━━ Data for this task ━━

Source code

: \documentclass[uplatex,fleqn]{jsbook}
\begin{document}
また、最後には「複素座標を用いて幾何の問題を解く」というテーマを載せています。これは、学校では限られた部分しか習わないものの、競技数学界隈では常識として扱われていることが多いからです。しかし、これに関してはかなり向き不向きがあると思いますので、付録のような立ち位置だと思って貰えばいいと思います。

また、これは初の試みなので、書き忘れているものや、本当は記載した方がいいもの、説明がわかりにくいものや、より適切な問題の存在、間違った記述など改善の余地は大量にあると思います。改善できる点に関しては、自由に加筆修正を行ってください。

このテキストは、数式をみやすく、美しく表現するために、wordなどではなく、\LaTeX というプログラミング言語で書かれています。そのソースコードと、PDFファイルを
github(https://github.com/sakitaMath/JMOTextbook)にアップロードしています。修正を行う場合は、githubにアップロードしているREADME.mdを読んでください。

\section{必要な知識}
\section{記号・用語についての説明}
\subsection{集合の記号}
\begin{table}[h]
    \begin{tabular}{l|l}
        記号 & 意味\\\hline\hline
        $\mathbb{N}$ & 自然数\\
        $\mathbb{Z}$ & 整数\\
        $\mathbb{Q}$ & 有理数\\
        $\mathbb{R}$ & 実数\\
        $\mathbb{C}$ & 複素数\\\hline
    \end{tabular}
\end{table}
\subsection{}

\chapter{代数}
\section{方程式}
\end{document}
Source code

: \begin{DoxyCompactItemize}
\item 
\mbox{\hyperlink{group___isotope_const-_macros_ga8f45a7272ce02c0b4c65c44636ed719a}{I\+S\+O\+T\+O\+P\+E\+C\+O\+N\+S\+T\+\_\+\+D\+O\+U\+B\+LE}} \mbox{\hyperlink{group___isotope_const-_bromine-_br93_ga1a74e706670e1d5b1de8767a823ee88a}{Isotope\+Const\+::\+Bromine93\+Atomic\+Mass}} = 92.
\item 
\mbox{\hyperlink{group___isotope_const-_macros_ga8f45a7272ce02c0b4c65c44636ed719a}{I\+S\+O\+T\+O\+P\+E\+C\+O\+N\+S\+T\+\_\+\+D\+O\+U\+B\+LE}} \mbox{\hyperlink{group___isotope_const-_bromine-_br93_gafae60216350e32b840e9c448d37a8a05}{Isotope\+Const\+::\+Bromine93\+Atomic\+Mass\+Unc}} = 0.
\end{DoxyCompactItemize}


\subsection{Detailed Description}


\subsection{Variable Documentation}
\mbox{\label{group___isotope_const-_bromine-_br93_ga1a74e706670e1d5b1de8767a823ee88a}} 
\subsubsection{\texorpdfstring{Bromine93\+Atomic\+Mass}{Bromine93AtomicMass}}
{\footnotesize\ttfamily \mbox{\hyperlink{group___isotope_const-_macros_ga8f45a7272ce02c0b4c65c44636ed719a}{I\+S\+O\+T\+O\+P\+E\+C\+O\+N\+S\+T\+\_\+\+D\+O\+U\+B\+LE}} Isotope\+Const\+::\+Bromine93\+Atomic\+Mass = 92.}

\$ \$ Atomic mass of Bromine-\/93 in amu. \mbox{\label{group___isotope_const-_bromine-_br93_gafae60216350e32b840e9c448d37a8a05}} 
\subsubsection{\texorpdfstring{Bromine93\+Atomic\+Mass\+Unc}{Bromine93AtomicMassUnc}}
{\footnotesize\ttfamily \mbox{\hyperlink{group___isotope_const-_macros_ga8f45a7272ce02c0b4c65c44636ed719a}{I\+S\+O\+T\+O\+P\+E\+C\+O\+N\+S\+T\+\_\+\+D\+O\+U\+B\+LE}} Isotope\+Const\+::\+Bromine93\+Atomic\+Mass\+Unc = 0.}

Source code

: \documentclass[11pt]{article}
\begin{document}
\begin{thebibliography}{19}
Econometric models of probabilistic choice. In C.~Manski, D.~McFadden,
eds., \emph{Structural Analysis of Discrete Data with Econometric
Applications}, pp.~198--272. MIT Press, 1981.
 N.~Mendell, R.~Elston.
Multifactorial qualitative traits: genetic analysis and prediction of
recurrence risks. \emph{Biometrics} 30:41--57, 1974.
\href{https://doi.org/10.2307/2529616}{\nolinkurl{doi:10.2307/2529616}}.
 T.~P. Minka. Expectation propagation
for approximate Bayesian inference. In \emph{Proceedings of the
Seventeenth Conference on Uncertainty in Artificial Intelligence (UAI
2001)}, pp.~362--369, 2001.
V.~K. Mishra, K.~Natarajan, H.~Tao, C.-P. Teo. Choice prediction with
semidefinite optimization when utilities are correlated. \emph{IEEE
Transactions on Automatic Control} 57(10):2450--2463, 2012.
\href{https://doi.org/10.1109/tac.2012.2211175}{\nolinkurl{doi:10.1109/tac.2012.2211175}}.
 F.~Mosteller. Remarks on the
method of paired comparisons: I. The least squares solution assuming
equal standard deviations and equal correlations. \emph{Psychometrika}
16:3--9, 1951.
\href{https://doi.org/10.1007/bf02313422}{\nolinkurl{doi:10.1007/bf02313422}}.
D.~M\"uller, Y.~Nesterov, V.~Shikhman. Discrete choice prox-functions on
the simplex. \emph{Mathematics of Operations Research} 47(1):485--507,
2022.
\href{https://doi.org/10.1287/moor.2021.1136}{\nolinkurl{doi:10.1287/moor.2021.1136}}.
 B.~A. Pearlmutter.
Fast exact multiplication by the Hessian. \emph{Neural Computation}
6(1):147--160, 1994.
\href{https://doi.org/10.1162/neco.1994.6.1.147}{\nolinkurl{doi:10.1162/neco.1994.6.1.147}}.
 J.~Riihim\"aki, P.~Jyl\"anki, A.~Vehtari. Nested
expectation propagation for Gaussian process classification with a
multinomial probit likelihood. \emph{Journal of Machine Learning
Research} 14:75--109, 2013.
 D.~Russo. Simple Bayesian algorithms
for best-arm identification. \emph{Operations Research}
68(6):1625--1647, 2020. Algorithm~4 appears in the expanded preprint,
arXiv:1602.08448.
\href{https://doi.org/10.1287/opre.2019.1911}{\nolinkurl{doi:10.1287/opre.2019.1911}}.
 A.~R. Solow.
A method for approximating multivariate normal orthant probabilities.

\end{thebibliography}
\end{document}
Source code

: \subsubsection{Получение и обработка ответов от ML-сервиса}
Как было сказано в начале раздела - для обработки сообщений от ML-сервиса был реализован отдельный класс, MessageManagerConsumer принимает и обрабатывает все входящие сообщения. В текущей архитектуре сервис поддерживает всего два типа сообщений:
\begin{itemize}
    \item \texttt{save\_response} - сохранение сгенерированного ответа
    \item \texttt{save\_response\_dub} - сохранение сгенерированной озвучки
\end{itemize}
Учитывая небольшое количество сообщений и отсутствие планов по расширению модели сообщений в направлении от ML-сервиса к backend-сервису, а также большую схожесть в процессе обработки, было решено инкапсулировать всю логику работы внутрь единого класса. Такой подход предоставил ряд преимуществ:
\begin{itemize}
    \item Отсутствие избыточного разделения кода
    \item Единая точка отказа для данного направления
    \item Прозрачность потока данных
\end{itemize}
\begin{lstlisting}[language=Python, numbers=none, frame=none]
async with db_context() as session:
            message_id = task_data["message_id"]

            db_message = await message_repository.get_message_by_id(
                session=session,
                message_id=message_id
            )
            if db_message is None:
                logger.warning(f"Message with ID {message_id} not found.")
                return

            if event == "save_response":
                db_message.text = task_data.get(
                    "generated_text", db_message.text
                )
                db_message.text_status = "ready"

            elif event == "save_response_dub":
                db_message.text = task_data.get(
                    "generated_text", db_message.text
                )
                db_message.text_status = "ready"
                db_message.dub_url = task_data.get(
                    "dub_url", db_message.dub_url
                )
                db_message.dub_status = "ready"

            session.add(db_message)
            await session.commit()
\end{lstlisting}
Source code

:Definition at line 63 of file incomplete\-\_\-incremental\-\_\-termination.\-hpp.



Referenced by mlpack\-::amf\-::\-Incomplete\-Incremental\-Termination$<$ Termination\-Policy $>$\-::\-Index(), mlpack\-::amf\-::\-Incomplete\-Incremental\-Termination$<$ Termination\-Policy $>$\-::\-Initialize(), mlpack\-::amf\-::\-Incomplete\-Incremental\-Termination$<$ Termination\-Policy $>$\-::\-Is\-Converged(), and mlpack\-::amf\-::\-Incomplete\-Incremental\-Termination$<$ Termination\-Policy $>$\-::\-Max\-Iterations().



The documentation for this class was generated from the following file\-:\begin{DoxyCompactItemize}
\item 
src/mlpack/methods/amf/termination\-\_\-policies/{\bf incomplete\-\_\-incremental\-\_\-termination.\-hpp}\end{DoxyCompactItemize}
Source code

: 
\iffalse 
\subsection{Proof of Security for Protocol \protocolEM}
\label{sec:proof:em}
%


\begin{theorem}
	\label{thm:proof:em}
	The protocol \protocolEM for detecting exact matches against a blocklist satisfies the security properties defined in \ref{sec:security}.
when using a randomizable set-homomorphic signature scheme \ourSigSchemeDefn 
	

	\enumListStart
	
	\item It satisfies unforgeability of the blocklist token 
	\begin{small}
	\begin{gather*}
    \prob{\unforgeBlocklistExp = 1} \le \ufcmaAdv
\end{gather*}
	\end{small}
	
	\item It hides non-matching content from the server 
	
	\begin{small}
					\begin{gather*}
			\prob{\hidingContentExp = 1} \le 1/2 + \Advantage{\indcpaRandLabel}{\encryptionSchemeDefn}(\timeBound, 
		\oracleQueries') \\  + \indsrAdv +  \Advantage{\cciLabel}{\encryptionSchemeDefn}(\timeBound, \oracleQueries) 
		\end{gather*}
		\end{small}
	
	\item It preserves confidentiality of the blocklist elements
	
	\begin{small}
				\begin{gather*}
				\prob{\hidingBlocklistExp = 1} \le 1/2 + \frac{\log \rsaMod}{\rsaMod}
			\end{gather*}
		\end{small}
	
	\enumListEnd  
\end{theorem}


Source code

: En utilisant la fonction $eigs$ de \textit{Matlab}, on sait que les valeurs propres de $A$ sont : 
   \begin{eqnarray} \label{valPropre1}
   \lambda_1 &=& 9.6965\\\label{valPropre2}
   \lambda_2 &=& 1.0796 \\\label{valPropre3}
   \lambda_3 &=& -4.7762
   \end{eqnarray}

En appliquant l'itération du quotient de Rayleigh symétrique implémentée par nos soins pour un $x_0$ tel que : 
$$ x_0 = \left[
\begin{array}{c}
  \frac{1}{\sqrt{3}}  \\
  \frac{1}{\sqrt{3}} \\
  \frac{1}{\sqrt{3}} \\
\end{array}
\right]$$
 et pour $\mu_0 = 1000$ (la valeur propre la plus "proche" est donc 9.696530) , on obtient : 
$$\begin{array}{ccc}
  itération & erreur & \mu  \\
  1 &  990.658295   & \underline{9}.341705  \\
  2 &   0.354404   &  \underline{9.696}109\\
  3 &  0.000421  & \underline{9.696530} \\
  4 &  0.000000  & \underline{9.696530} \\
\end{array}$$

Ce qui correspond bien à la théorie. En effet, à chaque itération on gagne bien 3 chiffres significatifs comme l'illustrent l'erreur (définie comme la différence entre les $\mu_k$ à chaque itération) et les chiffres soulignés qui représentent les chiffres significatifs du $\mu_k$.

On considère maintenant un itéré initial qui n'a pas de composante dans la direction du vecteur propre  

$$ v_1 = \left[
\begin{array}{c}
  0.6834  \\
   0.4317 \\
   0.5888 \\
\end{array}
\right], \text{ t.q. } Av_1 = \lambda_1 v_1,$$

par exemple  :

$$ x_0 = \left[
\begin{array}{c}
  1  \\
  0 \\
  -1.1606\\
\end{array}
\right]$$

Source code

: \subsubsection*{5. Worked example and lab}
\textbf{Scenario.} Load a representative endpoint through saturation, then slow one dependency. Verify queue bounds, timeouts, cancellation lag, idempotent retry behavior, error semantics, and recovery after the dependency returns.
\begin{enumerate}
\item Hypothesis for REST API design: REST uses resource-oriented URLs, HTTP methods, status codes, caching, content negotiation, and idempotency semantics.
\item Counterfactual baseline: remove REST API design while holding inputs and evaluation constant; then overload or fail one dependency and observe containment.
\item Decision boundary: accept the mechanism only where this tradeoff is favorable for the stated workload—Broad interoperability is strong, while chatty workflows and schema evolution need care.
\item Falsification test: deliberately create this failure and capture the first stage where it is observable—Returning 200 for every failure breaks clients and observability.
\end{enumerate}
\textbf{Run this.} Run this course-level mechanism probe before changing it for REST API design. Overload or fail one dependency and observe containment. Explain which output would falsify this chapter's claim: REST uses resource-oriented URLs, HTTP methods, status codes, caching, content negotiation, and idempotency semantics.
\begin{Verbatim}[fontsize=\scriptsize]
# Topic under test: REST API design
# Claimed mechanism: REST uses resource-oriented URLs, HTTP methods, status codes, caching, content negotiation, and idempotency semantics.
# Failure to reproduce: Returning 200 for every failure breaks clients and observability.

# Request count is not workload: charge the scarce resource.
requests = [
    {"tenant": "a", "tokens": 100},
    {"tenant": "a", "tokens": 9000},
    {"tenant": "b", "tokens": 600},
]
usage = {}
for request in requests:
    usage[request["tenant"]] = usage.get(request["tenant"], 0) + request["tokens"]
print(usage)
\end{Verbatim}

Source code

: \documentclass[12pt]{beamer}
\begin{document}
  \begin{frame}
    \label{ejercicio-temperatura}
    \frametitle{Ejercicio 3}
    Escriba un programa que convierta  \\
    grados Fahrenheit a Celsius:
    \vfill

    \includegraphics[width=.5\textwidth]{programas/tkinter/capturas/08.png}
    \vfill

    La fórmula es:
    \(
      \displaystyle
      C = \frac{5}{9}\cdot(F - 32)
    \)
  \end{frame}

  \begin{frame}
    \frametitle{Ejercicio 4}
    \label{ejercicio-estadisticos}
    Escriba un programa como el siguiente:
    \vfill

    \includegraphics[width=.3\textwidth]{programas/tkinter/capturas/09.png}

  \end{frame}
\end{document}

━━━

In the entries above, find the line holding "method of paired" and the line holding "expectation propagation for"; print both of them and every line between, exactly, and nothing else.

**Answer to this problem**
method of paired comparisons: I. The least squares solution assuming
equal standard deviations and equal correlations. \emph{Psychometrika}
16:3--9, 1951.
\href{https://doi.org/10.1007/bf02313422}{\nolinkurl{doi:10.1007/bf02313422}}.
D.~M\"uller, Y.~Nesterov, V.~Shikhman. Discrete choice prox-functions on
the simplex. \emph{Mathematics of Operations Research} 47(1):485--507,
2022.
\href{https://doi.org/10.1287/moor.2021.1136}{\nolinkurl{doi:10.1287/moor.2021.1136}}.
 B.~A. Pearlmutter.
Fast exact multiplication by the Hessian. \emph{Neural Computation}
6(1):147--160, 1994.
\href{https://doi.org/10.1162/neco.1994.6.1.147}{\nolinkurl{doi:10.1162/neco.1994.6.1.147}}.
 J.~Riihim\"aki, P.~Jyl\"anki, A.~Vehtari. Nested
expectation propagation for Gaussian process classification with a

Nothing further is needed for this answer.